**EXERCISE DETAILS**
Write out the records that follow with every word intact.
╔══
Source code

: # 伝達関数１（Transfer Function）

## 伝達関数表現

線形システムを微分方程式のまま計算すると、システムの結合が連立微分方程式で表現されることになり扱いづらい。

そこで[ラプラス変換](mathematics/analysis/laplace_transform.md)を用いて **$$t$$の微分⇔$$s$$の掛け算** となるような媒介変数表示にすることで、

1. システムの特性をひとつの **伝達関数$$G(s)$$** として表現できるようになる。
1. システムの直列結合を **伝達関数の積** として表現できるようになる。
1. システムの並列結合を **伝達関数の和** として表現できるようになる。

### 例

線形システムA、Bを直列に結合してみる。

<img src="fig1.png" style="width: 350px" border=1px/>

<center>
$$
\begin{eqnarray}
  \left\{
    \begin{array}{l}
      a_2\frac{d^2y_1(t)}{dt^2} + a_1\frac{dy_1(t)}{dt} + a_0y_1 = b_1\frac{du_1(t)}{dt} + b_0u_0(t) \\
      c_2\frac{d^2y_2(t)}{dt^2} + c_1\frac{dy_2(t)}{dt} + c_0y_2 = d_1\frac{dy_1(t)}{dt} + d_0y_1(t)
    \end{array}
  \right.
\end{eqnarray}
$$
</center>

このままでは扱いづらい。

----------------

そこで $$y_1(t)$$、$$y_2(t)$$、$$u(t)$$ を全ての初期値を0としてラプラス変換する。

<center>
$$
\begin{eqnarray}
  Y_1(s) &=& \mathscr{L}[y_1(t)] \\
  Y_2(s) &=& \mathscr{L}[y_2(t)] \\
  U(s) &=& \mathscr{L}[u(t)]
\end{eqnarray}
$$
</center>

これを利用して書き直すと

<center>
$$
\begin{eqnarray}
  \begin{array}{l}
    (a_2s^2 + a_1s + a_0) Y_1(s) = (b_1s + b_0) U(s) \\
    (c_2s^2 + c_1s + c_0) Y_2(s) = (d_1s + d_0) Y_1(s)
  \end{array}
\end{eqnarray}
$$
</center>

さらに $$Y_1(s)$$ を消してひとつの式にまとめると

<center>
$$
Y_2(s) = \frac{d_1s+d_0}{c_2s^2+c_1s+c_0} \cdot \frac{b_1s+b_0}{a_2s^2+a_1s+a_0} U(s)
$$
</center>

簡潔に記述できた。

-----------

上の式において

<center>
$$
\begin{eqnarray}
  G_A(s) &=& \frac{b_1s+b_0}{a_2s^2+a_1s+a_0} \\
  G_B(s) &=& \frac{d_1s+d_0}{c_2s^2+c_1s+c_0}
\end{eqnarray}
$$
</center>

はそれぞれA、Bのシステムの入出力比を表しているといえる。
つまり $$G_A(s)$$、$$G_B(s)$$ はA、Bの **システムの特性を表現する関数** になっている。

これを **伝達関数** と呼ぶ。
╚══
**OUTPUT OF THE TASK**
Source code

: # 伝達関数１（Transfer Function）

## 伝達関数表現

線形システムを微分方程式のまま計算すると、システムの結合が連立微分方程式で表現されることになり扱いづらい。

そこで[ラプラス変換](mathematics/analysis/laplace_transform.md)を用いて **$$t$$の微分⇔$$s$$の掛け算** となるような媒介変数表示にすることで、

1. システムの特性をひとつの **伝達関数$$G(s)$$** として表現できるようになる。
1. システムの直列結合を **伝達関数の積** として表現できるようになる。
1. システムの並列結合を **伝達関数の和** として表現できるようになる。

### 例

線形システムA、Bを直列に結合してみる。

<img src="fig1.png" style="width: 350px" border=1px/>

<center>
$$
\begin{eqnarray}
  \left\{
    \begin{array}{l}
      a_2\frac{d^2y_1(t)}{dt^2} + a_1\frac{dy_1(t)}{dt} + a_0y_1 = b_1\frac{du_1(t)}{dt} + b_0u_0(t) \\
      c_2\frac{d^2y_2(t)}{dt^2} + c_1\frac{dy_2(t)}{dt} + c_0y_2 = d_1\frac{dy_1(t)}{dt} + d_0y_1(t)
    \end{array}
  \right.
\end{eqnarray}
$$
</center>

このままでは扱いづらい。

----------------

そこで $$y_1(t)$$、$$y_2(t)$$、$$u(t)$$ を全ての初期値を0としてラプラス変換する。

<center>
$$
\begin{eqnarray}
  Y_1(s) &=& \mathscr{L}[y_1(t)] \\
  Y_2(s) &=& \mathscr{L}[y_2(t)] \\
  U(s) &=& \mathscr{L}[u(t)]
\end{eqnarray}
$$
</center>

これを利用して書き直すと

<center>
$$
\begin{eqnarray}
  \begin{array}{l}
    (a_2s^2 + a_1s + a_0) Y_1(s) = (b_1s + b_0) U(s) \\
    (c_2s^2 + c_1s + c_0) Y_2(s) = (d_1s + d_0) Y_1(s)
  \end{array}
\end{eqnarray}
$$
</center>

さらに $$Y_1(s)$$ を消してひとつの式にまとめると

<center>
$$
Y_2(s) = \frac{d_1s+d_0}{c_2s^2+c_1s+c_0} \cdot \frac{b_1s+b_0}{a_2s^2+a_1s+a_0} U(s)
$$
</center>

簡潔に記述できた。

-----------

上の式において

<center>
$$
\begin{eqnarray}
  G_A(s) &=& \frac{b_1s+b_0}{a_2s^2+a_1s+a_0} \\
  G_B(s) &=& \frac{d_1s+d_0}{c_2s^2+c_1s+c_0}
\end{eqnarray}
$$
</center>

はそれぞれA、Bのシステムの入出力比を表しているといえる。
つまり $$G_A(s)$$、$$G_B(s)$$ はA、Bの **システムの特性を表現する関数** になっている。

これを **伝達関数** と呼ぶ。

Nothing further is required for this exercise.